There are other differences such as the need for context.  For example, a process may be part of an attack.  A generic script may mark that process for deletion, when it may be a process shared by other benign applications.  A script would have to either shoot it on sight, potentially corrupting other applications, or contain the logic required to know what other applications the process shared and then have the ability to determine if those applications were installed on the machine.  Accounting for every “except for” would certainly be aq challenge.

Triumfant constructs a remediation that is specific to the identified incident for that machine and requires no previous knowledge to build this remediation.  We correlate all of the changes to the machine to build a remediation so complete you should not have to reimage the machine.  The remediation is surgical, contextual and specific.  As a bonus, our remediations can leverage our patent pending donor technology to restore deleted or corrupted files.

There is more, but I feel like the point has been made and anything else would be showing off.  The difference between common remediation solutions and Triumfant’s approach are profound.  Now I need to figure out how you attack 0.6 of a machine.

Have No Fear: Triumfant’s Remediation Capability is Automated, Not Automatic

In my previous blog entry I attempted to unravel some of the fear, uncertainty and doubt around our automated remediation capabilities.  After a week of quiet contemplation at the beach and writing a whitepaper on the subject I had an epiphany.  I think the fear comes from a misunderstanding between the words “automated” and “automatic”.  Allow me to explain.

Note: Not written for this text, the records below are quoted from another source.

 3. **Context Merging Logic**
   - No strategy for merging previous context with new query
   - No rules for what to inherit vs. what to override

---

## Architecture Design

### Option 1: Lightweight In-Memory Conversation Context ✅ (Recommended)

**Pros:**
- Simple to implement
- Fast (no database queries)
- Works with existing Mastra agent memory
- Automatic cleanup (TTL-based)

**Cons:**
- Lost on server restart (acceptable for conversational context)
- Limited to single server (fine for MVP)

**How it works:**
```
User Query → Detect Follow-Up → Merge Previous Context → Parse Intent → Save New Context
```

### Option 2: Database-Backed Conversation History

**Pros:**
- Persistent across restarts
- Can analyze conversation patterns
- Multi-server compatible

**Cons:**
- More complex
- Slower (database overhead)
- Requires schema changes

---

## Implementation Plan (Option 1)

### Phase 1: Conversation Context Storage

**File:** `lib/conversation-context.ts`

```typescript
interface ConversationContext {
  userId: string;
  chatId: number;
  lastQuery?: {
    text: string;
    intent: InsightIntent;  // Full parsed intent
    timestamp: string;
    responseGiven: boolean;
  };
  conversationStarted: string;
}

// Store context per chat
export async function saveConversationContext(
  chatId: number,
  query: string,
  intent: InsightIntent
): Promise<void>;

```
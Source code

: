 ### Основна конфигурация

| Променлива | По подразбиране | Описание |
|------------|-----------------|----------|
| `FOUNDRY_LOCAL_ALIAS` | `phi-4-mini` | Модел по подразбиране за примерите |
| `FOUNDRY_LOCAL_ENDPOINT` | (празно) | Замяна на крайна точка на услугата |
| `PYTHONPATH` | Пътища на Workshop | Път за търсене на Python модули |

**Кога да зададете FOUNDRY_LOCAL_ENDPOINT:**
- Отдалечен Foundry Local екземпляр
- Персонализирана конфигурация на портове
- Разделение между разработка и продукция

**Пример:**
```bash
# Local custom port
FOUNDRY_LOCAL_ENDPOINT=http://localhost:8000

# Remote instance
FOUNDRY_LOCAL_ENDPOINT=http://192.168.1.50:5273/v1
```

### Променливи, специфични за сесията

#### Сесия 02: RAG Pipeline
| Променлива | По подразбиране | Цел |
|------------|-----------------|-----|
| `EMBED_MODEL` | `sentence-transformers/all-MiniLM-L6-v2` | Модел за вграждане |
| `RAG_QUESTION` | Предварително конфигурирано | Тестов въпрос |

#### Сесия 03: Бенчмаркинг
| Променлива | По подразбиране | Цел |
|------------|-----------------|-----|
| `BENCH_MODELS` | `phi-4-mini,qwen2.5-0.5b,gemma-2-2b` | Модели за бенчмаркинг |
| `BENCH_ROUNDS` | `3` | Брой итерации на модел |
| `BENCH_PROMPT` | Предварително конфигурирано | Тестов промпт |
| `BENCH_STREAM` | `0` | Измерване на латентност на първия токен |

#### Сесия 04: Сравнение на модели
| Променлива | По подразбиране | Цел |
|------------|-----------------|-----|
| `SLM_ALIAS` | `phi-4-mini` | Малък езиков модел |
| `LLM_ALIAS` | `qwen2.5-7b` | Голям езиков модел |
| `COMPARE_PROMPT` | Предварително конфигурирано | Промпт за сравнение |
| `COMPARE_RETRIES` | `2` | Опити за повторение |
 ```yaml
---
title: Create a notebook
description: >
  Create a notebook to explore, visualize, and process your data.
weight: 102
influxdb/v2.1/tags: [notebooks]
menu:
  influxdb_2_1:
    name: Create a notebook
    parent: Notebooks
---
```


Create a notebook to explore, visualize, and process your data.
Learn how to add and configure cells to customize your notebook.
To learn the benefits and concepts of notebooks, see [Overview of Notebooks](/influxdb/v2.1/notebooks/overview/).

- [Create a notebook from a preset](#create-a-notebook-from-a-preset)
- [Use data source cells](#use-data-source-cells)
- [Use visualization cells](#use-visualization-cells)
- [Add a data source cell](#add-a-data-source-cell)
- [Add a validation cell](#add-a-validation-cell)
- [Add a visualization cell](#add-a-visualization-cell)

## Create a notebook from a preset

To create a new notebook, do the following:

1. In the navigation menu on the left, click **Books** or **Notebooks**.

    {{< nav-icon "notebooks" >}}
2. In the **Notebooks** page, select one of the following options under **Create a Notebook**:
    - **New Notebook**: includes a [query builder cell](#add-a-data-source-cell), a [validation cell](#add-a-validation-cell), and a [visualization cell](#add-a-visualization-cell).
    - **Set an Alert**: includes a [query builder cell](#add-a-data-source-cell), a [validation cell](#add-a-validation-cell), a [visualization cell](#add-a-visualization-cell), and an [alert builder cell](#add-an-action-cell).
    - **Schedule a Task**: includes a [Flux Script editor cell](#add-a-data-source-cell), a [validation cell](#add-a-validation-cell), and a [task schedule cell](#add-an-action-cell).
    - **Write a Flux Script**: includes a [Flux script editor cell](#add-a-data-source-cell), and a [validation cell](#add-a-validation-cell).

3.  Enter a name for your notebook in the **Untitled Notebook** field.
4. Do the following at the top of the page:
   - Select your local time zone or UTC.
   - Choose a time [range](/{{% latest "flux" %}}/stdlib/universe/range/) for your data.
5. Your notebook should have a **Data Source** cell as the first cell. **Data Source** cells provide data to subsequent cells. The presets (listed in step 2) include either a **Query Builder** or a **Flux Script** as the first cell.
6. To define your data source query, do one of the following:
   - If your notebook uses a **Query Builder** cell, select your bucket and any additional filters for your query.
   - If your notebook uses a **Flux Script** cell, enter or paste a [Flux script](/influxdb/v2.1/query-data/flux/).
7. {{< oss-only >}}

Triumfant has automated the construction of a remediation for any malicious attack or anomalous incident it finds.  The detail is all there in the blog entry.  But in short, because Triumfant knows what has changed and knows the value of every attribute or file before it was changed, it is a logical next step to build a remediation script to return the affected attributes to their pre-attack condition.  No spooky “thinking computer” stuff, just sound logic driven by the capabilities of our granular change detection.

The automated remediation Triumfant creates is not automatic in its execution.  The Triumfant administrator must perform a one-touch confirm of the remediation before it is sent to the agent for execution.  Triumfant does the heavy lifting of analyzing the attack or problem and building a comprehensive remediation script.  It is automated.  There is still the failsafe of human interaction as a confirmation.  It is not automatic.

There does exist easily implemented mechanisms to make remediations automatic for incidents encountered in the past and for configuration and policy enforcement.  In these cases the remediations are known and the customer is comfortable with their effects.  For example we have customers who identify specific applications they want removed from endpoint machines and these remediations are automatic.  But for anything new encountered by Triumfant such as a zero day attack or an Advanced Persistent Threat type attack, the default is the one-touch confirm by the administrator, providing oversight and control.

Why am I writing about this subject?  People seem to have a love/fear relationship with the concept of automated remediation.  For example, at the NIST Security Automation Conference last October in Baltimore I asked the attendees in my presentation two questions:

Q1: Who wants automated remediation?  A: Every hand in the room enthusiastically shot up.

Q2: Who is ready to implement automated remediation?   A: Crickets.

All I can surmise is that security people suffer from what I have dubbed “SkyNet Syndrome” – the lingering effects of watching science fiction movies and television series that ultimately play the “smart computer comes to life and destroys the world” card.  The list is long and distinguished: M5 and Nomad on Star Trek the Original Series, V’Ger on the first Star Trek Movie, Colussus from Colossus: The Forbin Project, Proteus on The Demon Seed, and, of course, SkyNet from The Terminator.

Notice that I did not include W.O.P.R. from WarGames as he was hacked and did not become sentient.  Of course he was hacked because he had poorly configured endpoint protection that could have been easily recognized through change detection and quickly addressed by Triumfant through an automated remediation.  But I digress.

Security Configuration Management – Don’t Fall for the Old Saw of Patch Management

Yesterday I attended a customer event for one of the larger IT security firms and one of our partners.  During one of the sessions, another partner gave a presentation on security configuration management that nearly drove me to a Kanye West “grab the microphone” moment.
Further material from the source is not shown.